E eu cheguei em Mirandiba, a criança que tinha o braço mais gordo tinha o braço da grossura do meu dedo, e depois de tomar o leite de soja, o farelo da soja era o que se fazia um bolo para as crianças comerem. Depois eu fui dormir na casa do prefeito, na casa do prefeito às cinco horas da manhã já tinha fila de gente, fila, um querendo dinheiro para ir para a capital, outro querendo dinheiro para comprar remédio, outro querendo dinheiro para comprar feijão, outro querendo dinheiro para comprar arroz, outro querendo dinheiro para viajar não sei para onde.
O dado concreto é que nós contribuímos para acabar com isso. Na casa de prefeito hoje as pessoas não vão pedir um quilo de arroz ou um quilo de feijão, porque tem políticas públicas que garantem a ele o mínimo necessário para ele comer. Tem a Farmácia Popular que garanta o mínimo necessário para ele tomar os remédios. É importante vocês lembrarem que quando nós voltamos agora para presidência em 2023 a gente só tinha 13 mil médicos do Mais Médicos, 13 mil médicos. Não é o presidente da República que sabe a importância do médico numa cidade. Muitas vezes não é nem o governador do estado, são os prefeitos. Os prefeitos é quem sabem a importância de um médico, apenas um na cidade, o milagre que ele faz.
E é por isso que nós já estamos com quase 28 mil médicos espalhados por esse país afora. Porque se nas capitais tem excesso de médico, no interior muitas vezes não tem um enfermeiro. E nós fazemos isso porque vocês foram eleitos e o povo precisa ser tratado com respeito. E tem muito mais políticas públicas que a gente vai fazer, muito mais políticas públicas.
Então, esperem, esperem que muita coisa vai acontecer nesse país. Vocês se lembram que quando eu tomei posse dia 1º de janeiro, o FMI dizia: “o Brasil só ia crescer 0,8%, 0,8%”. Nós crescemos 3,2%. Depois dizia esse ano: “o Brasil só vai crescer 1,5%”, nós vamos crescer 3,7%. E não falem bobagem mais do crescimento desse ano, não falem mais, porque a gente vai crescer mais. Porque vai ter dinheiro circulando na mão do povo, vai ter dinheiro circulando na mão do pequeno.
Porque é o seguinte, a minha regra é o seguinte: muito dinheiro na mão de poucos significa pobreza, miséria, fome, prostituição, evasão escolar.
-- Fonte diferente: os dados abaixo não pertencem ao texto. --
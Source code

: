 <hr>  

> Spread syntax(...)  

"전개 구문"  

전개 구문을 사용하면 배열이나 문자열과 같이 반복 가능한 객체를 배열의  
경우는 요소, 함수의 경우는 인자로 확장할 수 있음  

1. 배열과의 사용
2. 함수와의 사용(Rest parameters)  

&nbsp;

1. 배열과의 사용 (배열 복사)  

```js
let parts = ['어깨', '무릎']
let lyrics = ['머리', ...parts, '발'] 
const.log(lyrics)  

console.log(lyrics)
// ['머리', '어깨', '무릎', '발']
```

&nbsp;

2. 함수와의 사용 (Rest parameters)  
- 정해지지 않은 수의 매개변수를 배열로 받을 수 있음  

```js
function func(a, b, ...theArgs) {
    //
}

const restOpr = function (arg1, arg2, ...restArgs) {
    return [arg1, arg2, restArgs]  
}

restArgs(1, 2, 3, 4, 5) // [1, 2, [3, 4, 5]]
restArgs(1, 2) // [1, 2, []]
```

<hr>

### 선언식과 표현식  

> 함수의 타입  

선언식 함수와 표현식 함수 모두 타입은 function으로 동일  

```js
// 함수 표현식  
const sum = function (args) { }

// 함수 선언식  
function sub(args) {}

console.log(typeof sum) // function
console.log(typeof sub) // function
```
Agora pouco dinheiro na mão de muitos significa distribuição de renda, significa comida, significa avanço social das pessoas.
É por isso, meus queridos prefeitos e prefeitas, aqui eu estou vendo mais prefeita do que prefeito. Você sabe que eu andei para lá e para cá, porque não tem nada pior para um prefeito que veio do interior, andou 3 mil quilômetros, chegou aqui cansado, vir no ato onde está o presidente e o presidente ficar ali no meio parado. Eu resolvi andar para vocês verem como é que eu estou bonito, como é que eu estou forte e como é que esse país vai ser bem governado daqui para sempre.
Estejam certos, não precisa ninguém falar, não precisa ninguém falar, eu sou muito humilde, mas eu duvido que na história desse país teve um presidente que já cuidou dos prefeitos como eu cuidei em dois mandatos e vou repetir agora, quando terminar o meu mandato, vocês vão dizer: "Lulinha, Lulinha, fica, porque nós precisamos de um presidente que goste de nós".
Um abraço, gente, boa estada daqui, boa participação de vocês.